The longer story is that DAX has caused friction with folio development
and other device-memory use cases due to its hack of using a
page-reference count of 1 to indicate that the page is DMA idle. That
situation arose from the mistake of not managing DAX page reference
counts at map time. The lack of page reference counting at map time grew
organically from the original DAX experiment of attempting to manage DAX
mappings without page structures. The page lock, dirty tracking and
other entry management was supported sans pages. However, the page
support was then bolted on incrementally so solve problems with gup,
memory-failure, and all the other kernel services that are missing when
a pfn does not have an associated page structure.

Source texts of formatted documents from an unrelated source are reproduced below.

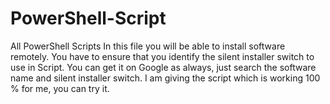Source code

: # PowerShell-Script
All PowerShell Scripts
In this file you will be able to install software remotely. You have to ensure that you identify the silent installer switch to use in Script. 
You can get it on Google as always, just search the software name and silent installer switch.
I am giving the script which is working 100 % for me, you can try it.
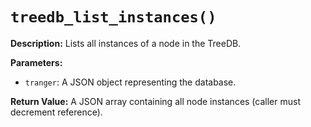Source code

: # `treedb_list_instances()`

**Description:**
Lists all instances of a node in the TreeDB.

**Parameters:**
- `tranger`: A JSON object representing the database.

**Return Value:**
A JSON array containing all node instances (caller must decrement reference).
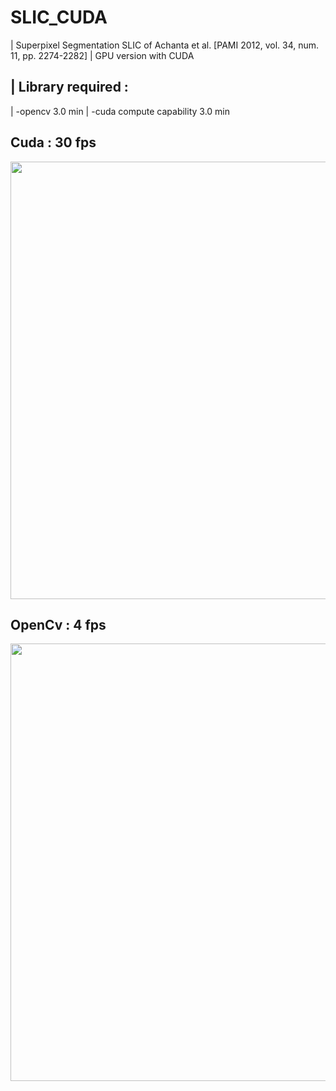 # SLIC_CUDA

| Superpixel Segmentation SLIC of Achanta et al. [PAMI 2012, vol. 34, num. 11, pp. 2274-2282]
| GPU version with CUDA

| Library required :
-------------------
| -opencv 3.0 min
| -cuda compute capability 3.0 min

  Cuda : 30 fps
  -------------
<p align="center">
  <img src="https://cloud.githubusercontent.com/assets/10605043/17391166/fceb718c-59e1-11e6-8251-7ca9b90287e5.gif" width="700"/>
</p>

  OpenCv : 4 fps
  --------------
  <p align="center">
  <img src="https://cloud.githubusercontent.com/assets/10605043/17391176/247636ec-59e2-11e6-9d3d-df4e16c75218.gif" width="700"/>
  </p>
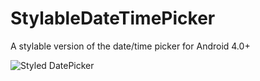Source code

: StylableDateTimePicker
======================

A stylable version of the date/time picker for Android 4.0+

![Styled DatePicker](/../screenshots/screenshots/orange_datepicker?raw=true "DatePicker Orange Theme")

Since then John has led an effort to account for when a page is pinned
for DMA vs other sources that elevate the reference count. The
page_maybe_dma_pinned() helper slots in seamlessly to replace the need
to track transitions to page->_refount == 1.

The larger change in this set comes from Jason's observation that
inserting DAX mappings without any reference taken is a bug. So
dax_insert_entry(), that fsdax uses, is updated to take 'struct
dev_pagemap' references, and devdax is updated to reuse the same.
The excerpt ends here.